Ja, wollte mir noch die beiden 120er Gehäuselüfter in der Front durch zwei Noiseblocker NB-eLoop Lüfter ersetzen,dann kommt noch ein bisschen Frischluft rein.Das Gehäuse selber werde ich dämmen und nur die beiden Frontlüfter und die Netzteilöffnung freilassen (Staubschutz davor) und dann denke ich , dass ich ein leises System habe.
Ich selber habe nach CPU Kühlern geschaut , die bei 50% Auslastung 0,1 Sone fabrizieren.Bei den Asrock Boards wird ja immer die träge Lüftersteuerung bemängelt.


----------



## FeuerToifel (13. Januar 2013)

*AW: Leiser CPU Kühler für FM2 Sockel (HTPC) gesucht*

die lüftersteuerung von asrock regelt auch nur in einem sehr geringen bereich. oder ist das bereits mit "träge" gemeint? mein cpu-lüfter dreht auf niedrigster stufe mit knapp 950rpm, bei voller geschwindigkeit mit etwas unte 1500rpm


----------



## Sanyassin (13. Januar 2013)

*AW: Leiser CPU Kühler für FM2 Sockel (HTPC) gesucht*

Musste kurz noch mal nachschauen, aber wurde bei PCGH ja auch schon  gezeigt :

Thermalright AXP-100: Low-Profile-CPU-Kühler für rund 45 Euro

Flach, variabel aufgrund der durchdachten Lüfter-Befestigung und auch noch gut in in der Kühlung :

Test: Thermalright AXP-100 - hardwaremax.net

die Reviews auf italienisch und spanisch poste ich mal nicht.. nur soviel ... es gab in zwei Tests vier Awards.


----------



## wobbes (14. Januar 2013)

*AW: Leiser CPU Kühler für FM2 Sockel (HTPC) gesucht*

der Macho passt hab ich selber verbaut wie FeuerToifel schon richtig gesagt hat leider nur 90`gedreht mit flachen Ram beidseitig mit meinem Corsair HP leider nur richtung PCI slot aber egal da ich nur onboard Grafik nutzte .......
dafür habe ich einen Enermax Cluster 120mm an der seite draufgeschnallt der jetzt frisch luft vom seitenteil zieht funktionert ganz gut allerdings kann man den Hecklüfter nicht mehr montieren wenn der Macho gedreht ist da nur noch ca. 22mm luft ist,
aber über dem Macho habe ich noch ein 120mm montiert passt mit 1 mm luft und vorne 140 mm momentan für mich war es wichtig ruhe reinzubekommen.
120mm Enermax Stufe 2 vom Mainboard und die Bequiets an 5 volt ....

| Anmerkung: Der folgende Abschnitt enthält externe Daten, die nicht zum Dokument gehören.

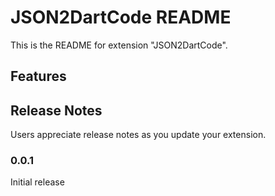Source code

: # JSON2DartCode README

This is the README for extension "JSON2DartCode". 

## Features

## Release Notes

Users appreciate release notes as you update your extension.

### 0.0.1

Initial release
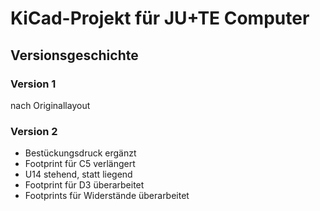 # KiCad-Projekt für JU+TE Computer

## Versionsgeschichte

### Version 1
nach Originallayout

### Version 2
- Bestückungsdruck ergänzt
- Footprint für C5 verlängert
- U14 stehend, statt liegend
- Footprint für D3 überarbeitet
- Footprints für Widerstände überarbeitet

P.S :im 2ten prodigy ist ein Silver Arrow semi passiv


----------



## FeuerToifel (14. Januar 2013)

*AW: Leiser CPU Kühler für FM2 Sockel (HTPC) gesucht*

@wobbes: du kannst in die rückseite einen 15mm dicken lüfter einbauen, falls es nötig sein sollte. scythe slip stream slim oder prolimatechs neuer slim-lüfter


----------



## wobbes (14. Januar 2013)

*AW: Leiser CPU Kühler für FM2 Sockel (HTPC) gesucht*

ich weiß wollte es aber nicht übertreiben mit der kiste daddel ich nicht .......soll nur ruhig sein und .....
bischen surfen,skypen usw ...


----------



## Interstate67 (14. Januar 2013)

*AW: Leiser CPU Kühler für FM2 Sockel (HTPC) gesucht*

Danke für die bisherigen Antworten.Frage jetzt mal aus Inter. , habe ja schon den Xigmatek Kühler erwähnt , aber bisher nichts dazu gehört - ist der so schlecht , oder passt der nicht , oder hat einfach keiner Erfahrung damit.
Ist der Macho eigentlich ein Auslaufmodell oder so , denn bei den Anbietern meiner Wahl ist der nicht/zur Zeit nicht lieferbar.


----------



## Sanyassin (14. Januar 2013)

*AW: Leiser CPU Kühler für FM2 Sockel (HTPC) gesucht*

Also eigentlich sieht "nicht lieferbar" anders aus 

Thermalright HR-02 Macho Rev. A (BW) Preisvergleich | Geizhals Deutschland

oder wen hast Du als bevorzugte Versender ?


----------



## Interstate67 (15. Januar 2013)

*AW: Leiser CPU Kühler für FM2 Sockel (HTPC) gesucht*

Ich hatte Caseking und Alternate gemeint (bei Alternate aber wider verfügbar).Bei den Shops aus Willhelmshaven bestelle ich nichts , da erst ne Registrier erforderlich sein soll (bei Nachnahme).
Hoffe nur , dass das stimmt das FM1 Kühler auf den Sockel FM2 passen - Alternate schreibt nämlich , dass das nicht geht!


----------



## Adi1 (15. Januar 2013)

*AW: Leiser CPU Kühler für FM2 Sockel (HTPC) gesucht*

Wenn der Kühler in den Sockel FM1 passt, geht er auch in den Sockel FM2 rein .


----------



## FeuerToifel (15. Januar 2013)

*AW: Leiser CPU Kühler für FM2 Sockel (HTPC) gesucht*

die kühlerbefestigung hat sich seit sockel am2 nicht geändert.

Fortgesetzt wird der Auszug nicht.